3/01/2007 06:25:00 AM  
Anonymous Anonymous said...

This doesn't help at all, but sometimes a single sentence shines out as brilliantly capturing what it would have taken oneself pages to explain, and then still not done properly.

"It is a shame indeed that they didn't teach the slave trade in Gospel Oak in the 1970s, but perhaps a greater one that they didn't teach Toussaint L'Ouverture."

Superb. I shall treasure that one.

3/02/2007 09:00:00 AM  
Anonymous Anonymous said...

Tony Blair has never said he agrees or thinks Saudi Arabian culture to be equivalent to western culture. Never, ever, has he said that. Don't give me that crap he said to Jeremy Paxman; that's misreading his words.

Also, John Humphrys clearly didn't understand what democracy means in that interview.

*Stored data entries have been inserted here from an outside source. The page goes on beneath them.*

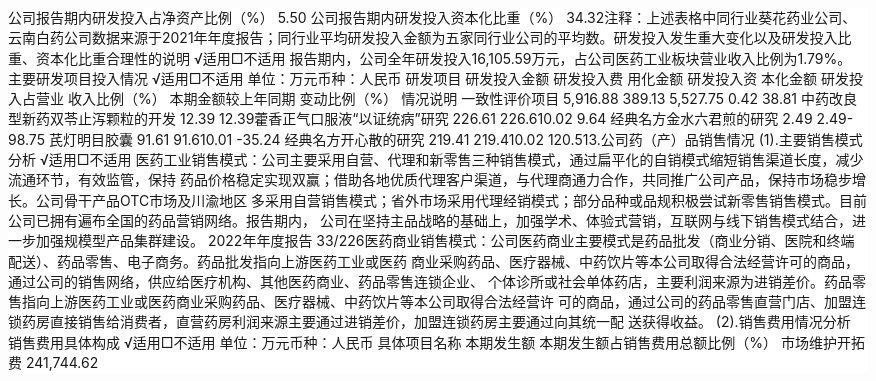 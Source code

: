 公司报告期内研发投入占净资产比例（%）
5.50
公司报告期内研发投入资本化比重（%）
34.32注释：上述表格中同行业葵花药业公司、云南白药公司数据来源于2021年年度报告；同行业平均研发投入金额为五家同行业公司的平均数。研发投入发生重大变化以及研发投入比重、资本化比重合理性的说明
√适用□不适用
报告期内，公司全年研发投入16,105.59万元，占公司医药工业板块营业收入比例为1.79%。
主要研发项目投入情况
√适用□不适用
单位：万元币种：人民币
研发项目
研发投入金额
研发投入费
用化金额
研发投入资
本化金额
研发投入占营业
收入比例（%）
本期金额较上年同期
变动比例（%）
情况说明
一致性评价项目
5,916.88
389.13
5,527.75
0.42
38.81
中药改良型新药双苓止泻颗粒的开发
12.39
12.39藿香正气口服液“以证统病”研究
226.61
226.610.02
9.64
经典名方金水六君煎的研究
2.49
2.49-98.75
芪灯明目胶囊
91.61
91.610.01
-35.24
经典名方开心散的研究
219.41
219.410.02
120.513.公司药（产）品销售情况
(1).主要销售模式分析
√适用□不适用
医药工业销售模式：公司主要采用自营、代理和新零售三种销售模式，通过扁平化的自销模式缩短销售渠道长度，减少流通环节，有效监管，保持
药品价格稳定实现双赢；借助各地优质代理客户渠道，与代理商通力合作，共同推广公司产品，保持市场稳步增长。公司骨干产品OTC市场及川渝地区
多采用自营销售模式；省外市场采用代理经销模式；部分品种或品规积极尝试新零售销售模式。目前公司已拥有遍布全国的药品营销网络。报告期内，
公司在坚持主品战略的基础上，加强学术、体验式营销，互联网与线下销售模式结合，进一步加强规模型产品集群建设。
2022年年度报告
33/226医药商业销售模式：公司医药商业主要模式是药品批发（商业分销、医院和终端配送）、药品零售、电子商务。药品批发指向上游医药工业或医药
商业采购药品、医疗器械、中药饮片等本公司取得合法经营许可的商品，通过公司的销售网络，供应给医疗机构、其他医药商业、药品零售连锁企业、
个体诊所或社会单体药店，主要利润来源为进销差价。药品零售指向上游医药工业或医药商业采购药品、医疗器械、中药饮片等本公司取得合法经营许
可的商品，通过公司的药品零售直营门店、加盟连锁药房直接销售给消费者，直营药房利润来源主要通过进销差价，加盟连锁药房主要通过向其统一配
送获得收益。
(2).销售费用情况分析
销售费用具体构成
√适用□不适用
单位：万元币种：人民币
具体项目名称
本期发生额
本期发生额占销售费用总额比例（%）
市场维护开拓费
241,744.62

Nobody could have listened to that and believed he was refering to the codswallop brushetta boy has infered.

Try harder, kids.

3/05/2007 01:55:00 AM  
Anonymous Anonymous said...

"Tony Blair has never said he agrees or thinks Saudi Arabian culture to be equivalent to western culture. Never, ever, has he said that."

And nowhere in this thread has anyone alleged he did, so I'm not sure what your point is. BB said, correctly, that Blair does not oppose the current Saudi government, and in fact supports it to the extent of calling off potentially embarrassing criminal investigations concerning it.